The Night The Lights Went Out in Southeast

Image courtesy of Cedric's Blog-O-Rama

Because, "Nats Suffer Power Outage" would just be redundant.

To say John Lannan, American Hero, was "in the dark" in last night's 11-4 loss to the Pittsburgh P-Rats just doesn't do justice to his performance. But hey, pitchers, especially young pitchers, are going to struggle from time to time. Some nights you just need your offense to pick you up. Unfortunately for Lannan the 2008 Washington Nationals don't do offense. It's just not their bag, baby.

To make matters worse, relievers "Irish Mike" O'Connor and Irish Joel Hanrahan must have missed their pre-game massages, because they couldn't find their release points to save their lives.

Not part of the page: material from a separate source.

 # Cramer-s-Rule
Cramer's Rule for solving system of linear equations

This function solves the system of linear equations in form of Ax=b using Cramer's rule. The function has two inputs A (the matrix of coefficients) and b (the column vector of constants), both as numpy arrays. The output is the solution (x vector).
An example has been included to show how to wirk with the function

To recap: Best pitcher of the young season implodes, brand new $611M stadium felled by two 50 cent fuses. No wonder Barry Svrluga is bailing on this beat.

May 1, 2008

I love me some bobblehead action

Watson posted on our freezing our tails off on Tuesday. It was a ton of fun, and our love of the new stadium has not diminished at all.

I'm off to the stadium tonight, with other, non-NTP fans (Watson has other "obligations" this evening, and Nate is difficult to get on a weeknight these days).

Look for me wearing my red fleece. For a summer sport, I have yet to see a warm game. I love the location, but that water breeze is damn cold.